Take the material below and reproduce, word for word, only the lines from the line with "An dieser Stelle" through the line with "Data Mining (CRISP".

── EXTRACTED INFORMATION

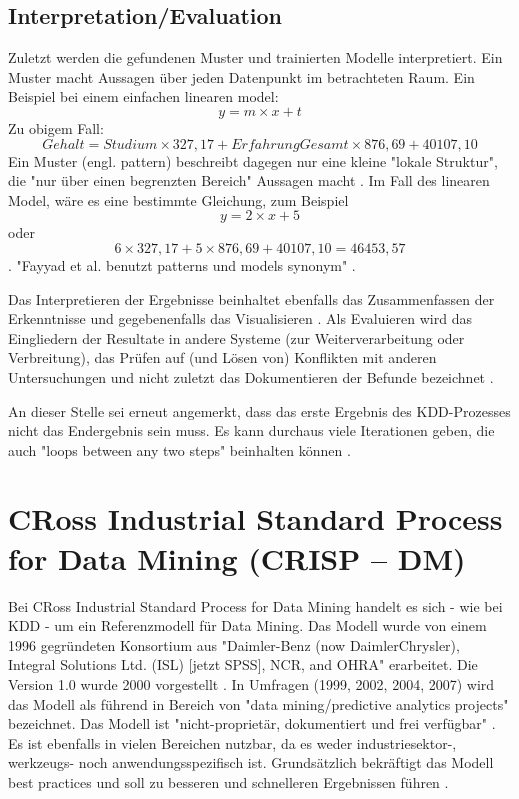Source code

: \subsection{Interpretation/Evaluation}
Zuletzt werden die gefundenen Muster und trainierten Modelle interpretiert. Ein Muster macht Aussagen über jeden Datenpunkt im betrachteten Raum. Ein Beispiel bei einem einfachen linearen \gls{model}: $$y = m \times x + t$$
Zu obigem Fall: $$Gehalt = Studium \times 327,17 + ErfahrungGesamt \times 876,69 + 40107,10$$ Ein Muster (engl. pattern) beschreibt dagegen nur eine kleine "lokale Struktur", die "nur über einen begrenzten Bereich" Aussagen macht \citep[S.~71; eigene Übersetzung]{swamynathan_mastering_2017}. Im Fall des linearen Model, wäre es eine bestimmte Gleichung, zum Beispiel $$y = 2 \times x + 5$$ oder $$ 6 \times 327,17 + 5 \times 876,69 + 40107,10 =  46453,57$$ \citep{kraker_towards_2013}. "Fayyad et al. benutzt patterns und models synonym" \citep{kraker_towards_2013}.\par
Das Interpretieren der Ergebnisse beinhaltet ebenfalls das Zusammenfassen der Erkenntnisse und gegebenenfalls das Visualisieren \citep[S.~71]{swamynathan_mastering_2017}. Als Evaluieren wird das Eingliedern der Resultate in andere Systeme (zur Weiterverarbeitung oder Verbreitung), das Prüfen auf (und Lösen von) Konflikten mit anderen Untersuchungen und nicht zuletzt das Dokumentieren der Befunde bezeichnet \citep[S.~42]{fayyad_data_1996}. \par
An dieser Stelle sei erneut angemerkt, dass das erste Ergebnis des KDD-Prozesses nicht das Endergebnis sein muss. Es kann durchaus viele Iterationen geben, die auch "loops between any two steps" beinhalten können \citep[S.~42]{fayyad_data_1996}.

\section{CRoss Industrial Standard Process for Data Mining (CRISP – DM)}\label{sec:crispdm}
Bei CRoss Industrial Standard Process for Data Mining handelt es sich - wie bei KDD - um ein Referenzmodell für Data Mining. Das Modell wurde von einem 1996 gegründeten Konsortium aus "Daimler-Benz (now DaimlerChrysler), Integral Solutions Ltd. (ISL) [jetzt SPSS], NCR, and OHRA" \citep[S.~13]{shearer_crisp-dm_2000} erarbeitet. Die Version 1.0 wurde 2000 vorgestellt \citep[S.~13]{shearer_crisp-dm_2000}. In Umfragen (1999, 2002, 2004, 2007) wird das Modell als führend in Bereich von "data mining/predictive analytics projects" \citep[S.~72]{swamynathan_mastering_2017} bezeichnet. Das Modell ist "nicht-proprietär, dokumentiert und frei verfügbar" \citep[S.~13; eigene Übersetzung]{shearer_crisp-dm_2000}. Es ist ebenfalls in vielen Bereichen nutzbar, da es weder industriesektor-, werkzeugs- noch anwendungsspezifisch ist. Grundsätzlich bekräftigt das Modell best practices und soll zu besseren und schnelleren Ergebnissen führen \citep[S.~13; eigene Übersetzung]{shearer_crisp-dm_2000}.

────

ANSWER SECTION:
An dieser Stelle sei erneut angemerkt, dass das erste Ergebnis des KDD-Prozesses nicht das Endergebnis sein muss. Es kann durchaus viele Iterationen geben, die auch "loops between any two steps" beinhalten können \citep[S.~42]{fayyad_data_1996}.

\section{CRoss Industrial Standard Process for Data Mining (CRISP – DM)}\label{sec:crispdm}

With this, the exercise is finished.